Тот утвердительно кивнул. Слова Алеша задели его, и у него вырвалось отчаянное:
— Она мне сказала, что я слишком стар для нее, мне, мол, надо поискать себе вдову. А ее не ждать. — Алеш стал вслушиваться; Яка продолжал: — И все-таки я вернусь сюда, когда под Урбаном зацветут черешни. Она будет на свободе и станет думать иначе. От пустоты в душе и отчаянья человек иногда делает глупости — почему бы ей не прийти ко мне? Если ее не будет летом, вернусь будущей весной. Стану приезжать каждую весну, Алеш. Времени хватит, мне уже нечего терять на этом божьем свете. — И опять у него вырвались слова, которые потрясли Алеша: — Знаешь, эти убийства детей матерями… Здесь нужно судить кого-то другого или что-то другое, не знаю что. Скорее бы я осудил отца, который убивает ребенка уже тем, что отказывается от него; а над судьбой матери можно рыдать. Когда вернешься к политике, Алеш, скажи вашим людям, вашему социализму, пусть они сделают ключик, самый обыкновенный, которым можно будет открыть дверь в такую жизнь, где женщины вообще перестанут думать о чем-то подобном. Иначе им лучше вовсе не рожать. Искусство уже не сможет сделать такого ключика. Оно, дорогой Алеш, — да и то в редких случаях — превратилось всего-навсего в платочек, которым мы вытираем заплаканные глаза. Ключи к жизни можете делать вы, конечно, если захотите. И скажу тебе, Алеш, понадобится чертовски много ключиков. Вот, и для таких людей, как этот Рок, тоже надо найти калитку в жизнь, — и Яка кивнул в сторону долговязого, сухощавого батрака Рока, который, не переставая горланить, маячил перед ними, — пиджак накинут на плечи, шляпа сдвинута на затылок.
Хозяина Петера Заврха охватил священный гнев, когда он увидел батрака, а тот остановился, чтобы рассмотреть шедших за ним следом людей.
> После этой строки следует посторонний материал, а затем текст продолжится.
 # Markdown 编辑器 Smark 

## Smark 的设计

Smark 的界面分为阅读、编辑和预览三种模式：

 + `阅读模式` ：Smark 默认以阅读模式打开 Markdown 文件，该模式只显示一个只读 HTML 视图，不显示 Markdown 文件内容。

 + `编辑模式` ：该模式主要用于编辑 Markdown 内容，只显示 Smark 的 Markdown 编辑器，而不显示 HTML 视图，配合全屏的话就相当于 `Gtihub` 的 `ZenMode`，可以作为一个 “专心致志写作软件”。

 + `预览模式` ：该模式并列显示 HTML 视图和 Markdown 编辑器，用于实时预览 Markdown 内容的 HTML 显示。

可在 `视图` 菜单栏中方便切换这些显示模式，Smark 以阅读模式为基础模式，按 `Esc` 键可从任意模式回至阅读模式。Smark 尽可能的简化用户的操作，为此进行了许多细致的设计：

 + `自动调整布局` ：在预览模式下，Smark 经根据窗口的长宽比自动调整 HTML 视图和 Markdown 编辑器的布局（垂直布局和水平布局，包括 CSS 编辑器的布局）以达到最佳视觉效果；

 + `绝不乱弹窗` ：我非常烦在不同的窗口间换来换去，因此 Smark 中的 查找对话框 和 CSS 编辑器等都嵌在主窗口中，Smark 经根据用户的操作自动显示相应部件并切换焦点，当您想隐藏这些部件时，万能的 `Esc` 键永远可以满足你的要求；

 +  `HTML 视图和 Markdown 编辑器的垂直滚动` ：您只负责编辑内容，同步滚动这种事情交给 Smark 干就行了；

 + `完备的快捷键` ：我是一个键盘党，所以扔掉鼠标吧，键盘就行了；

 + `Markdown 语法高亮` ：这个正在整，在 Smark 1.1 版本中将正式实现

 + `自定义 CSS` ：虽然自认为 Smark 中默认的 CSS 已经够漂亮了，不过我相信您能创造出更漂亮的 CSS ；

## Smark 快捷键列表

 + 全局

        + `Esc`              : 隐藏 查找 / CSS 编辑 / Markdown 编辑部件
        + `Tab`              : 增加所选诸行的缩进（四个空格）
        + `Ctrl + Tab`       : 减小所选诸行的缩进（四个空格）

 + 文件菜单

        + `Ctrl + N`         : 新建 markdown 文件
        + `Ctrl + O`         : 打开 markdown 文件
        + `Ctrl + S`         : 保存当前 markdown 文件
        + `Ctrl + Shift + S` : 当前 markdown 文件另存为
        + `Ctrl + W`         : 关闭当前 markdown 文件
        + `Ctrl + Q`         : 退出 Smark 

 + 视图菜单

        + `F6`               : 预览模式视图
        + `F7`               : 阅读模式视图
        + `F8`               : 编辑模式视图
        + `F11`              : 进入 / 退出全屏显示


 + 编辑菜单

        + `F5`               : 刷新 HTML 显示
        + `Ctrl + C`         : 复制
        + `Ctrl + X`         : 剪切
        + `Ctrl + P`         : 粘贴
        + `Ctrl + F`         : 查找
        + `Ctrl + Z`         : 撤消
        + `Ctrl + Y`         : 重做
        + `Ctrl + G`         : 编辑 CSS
— Эге, — воскликнул батрак, — смотри-ка, это идут мои господа и сколько их… — Рок снял шляпу и замахал ею, словно кого-то отгоняя или предостерегая. — А теперь поговорим, парни, дальше так дело не пойдет. Дорогой Петер, священник, подожди-ка, дай мне руку и пойдем вместе, потолкуем, знаешь, и я тоже стал человеком!
— Apage![14] — возмутился Петер Заврх, который не смог совладать с собой. События последних дней потрясли его, перепутав все его мысли. — Я тебя не звал.
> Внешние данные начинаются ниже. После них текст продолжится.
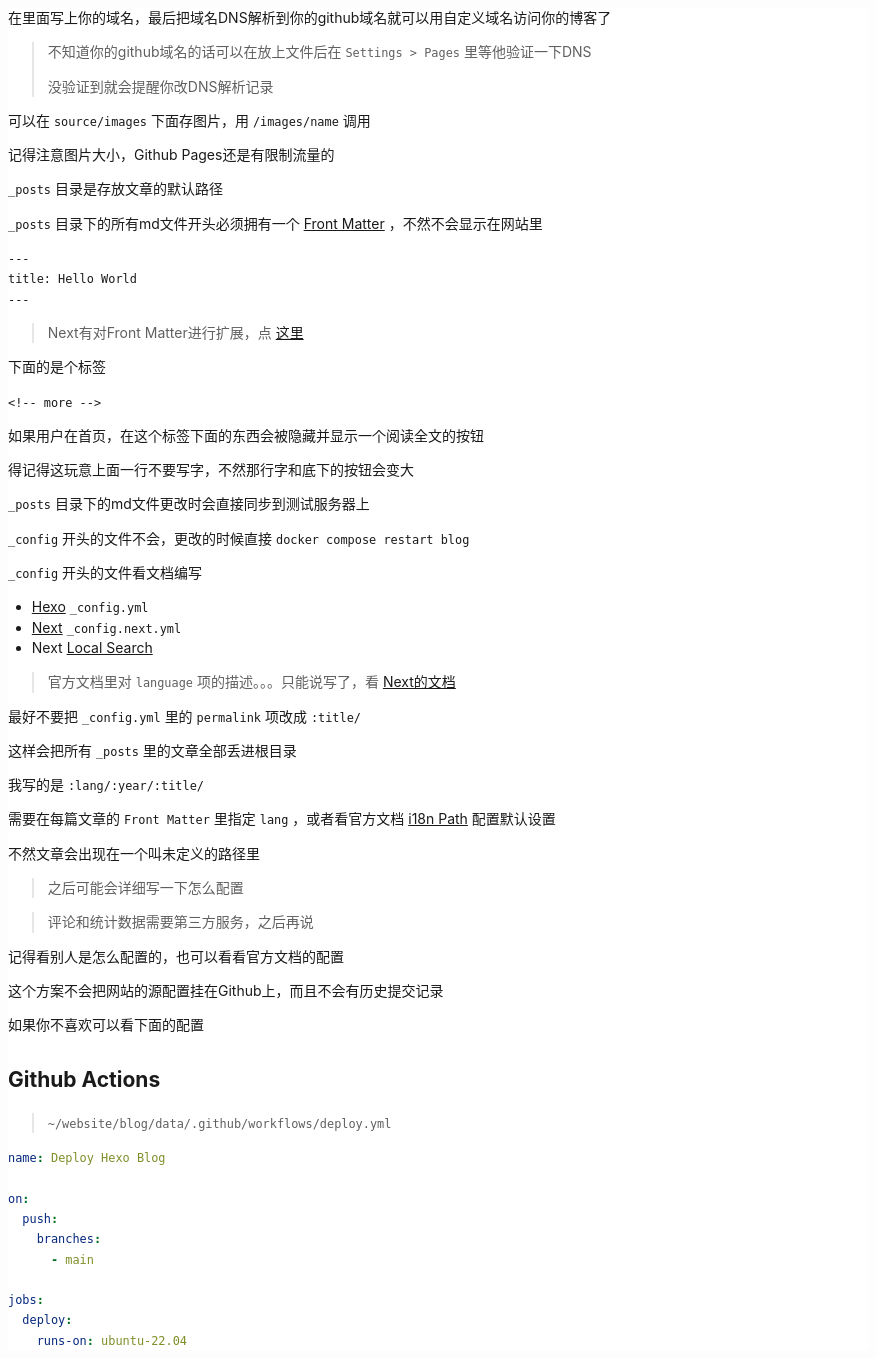 在里面写上你的域名，最后把域名DNS解析到你的github域名就可以用自定义域名访问你的博客了
>不知道你的github域名的话可以在放上文件后在 `Settings > Pages` 里等他验证一下DNS
>
>没验证到就会提醒你改DNS解析记录

可以在 `source/images` 下面存图片，用 `/images/name` 调用

记得注意图片大小，Github Pages还是有限制流量的

`_posts` 目录是存放文章的默认路径

`_posts` 目录下的所有md文件开头必须拥有一个 [Front Matter](https://hexo.io/docs/front-matter) ，不然不会显示在网站里
```
---
title: Hello World
---
```
>Next有对Front Matter进行扩展，点 [这里](https://theme-next.js.org/docs/advanced-settings/front-matter)

下面的是个标签
```
<!-- more -->
```
如果用户在首页，在这个标签下面的东西会被隐藏并显示一个阅读全文的按钮

得记得这玩意上面一行不要写字，不然那行字和底下的按钮会变大

`_posts` 目录下的md文件更改时会直接同步到测试服务器上

`_config` 开头的文件不会，更改的时候直接 `docker compose restart blog`

`_config` 开头的文件看文档编写
- [Hexo](https://hexo.io/docs/configuration) `_config.yml`
- [Next](https://theme-next.js.org/docs/theme-settings/) `_config.next.yml`
- Next [Local Search](https://theme-next.js.org/docs/third-party-services/search-services)

>官方文档里对 `language` 项的描述。。。只能说写了，看 [Next的文档](https://theme-next.js.org/docs/theme-settings/internationalization)

最好不要把 `_config.yml` 里的 `permalink` 项改成 `:title/`

这样会把所有 `_posts` 里的文章全部丢进根目录

我写的是 `:lang/:year/:title/`

需要在每篇文章的 `Front Matter` 里指定 `lang` ，或者看官方文档 [i18n Path](https://hexo.io/docs/internationalization#Path) 配置默认设置

不然文章会出现在一个叫未定义的路径里

>之后可能会详细写一下怎么配置

>评论和统计数据需要第三方服务，之后再说

记得看别人是怎么配置的，也可以看看官方文档的配置

这个方案不会把网站的源配置挂在Github上，而且不会有历史提交记录

如果你不喜欢可以看下面的配置

Github Actions
---
> `~/website/blog/data/.github/workflows/deploy.yml`
```yaml
name: Deploy Hexo Blog

on:
  push:
    branches:
      - main

jobs:
  deploy:
    runs-on: ubuntu-22.04
```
Виктор подошел к Року и сказал как мог спокойно:
— Если ты не совсем сошел с ума, Рок, иди в Раковицу, а завтра потолкуем.
Поскольку к ним подошли художник и Алеш, Рок уцепился за них:
— Видишь, Алеш, верно ты говорил: теперь у всех есть права. Я ходил в комитет, там мы обо всем поговорили, целых полдня писали и подписывали, и скажу я тебе, парень, Виктора теперь прижмут, кровавыми слезами будет плакать. Зато Рок получит свое: каждый месяц первого числа почтальон будет приносить ему готовенькие денежки, четыре тысячи с мелочью. Виктор! — Рок явно поддразнивал хозяина Раковицы и священника, — теперь мы можем поговорить о том, сколько ты мне будешь платить за работу. Знаешь, Виктор, — Рок словно показывал свою уступчивость и даже положил на плечо хозяину руку, которую тот сразу стряхнул, — тебе придется заплатить штраф, но я верну тебе часть того, что мне выплатят за прошлые годы, а потом…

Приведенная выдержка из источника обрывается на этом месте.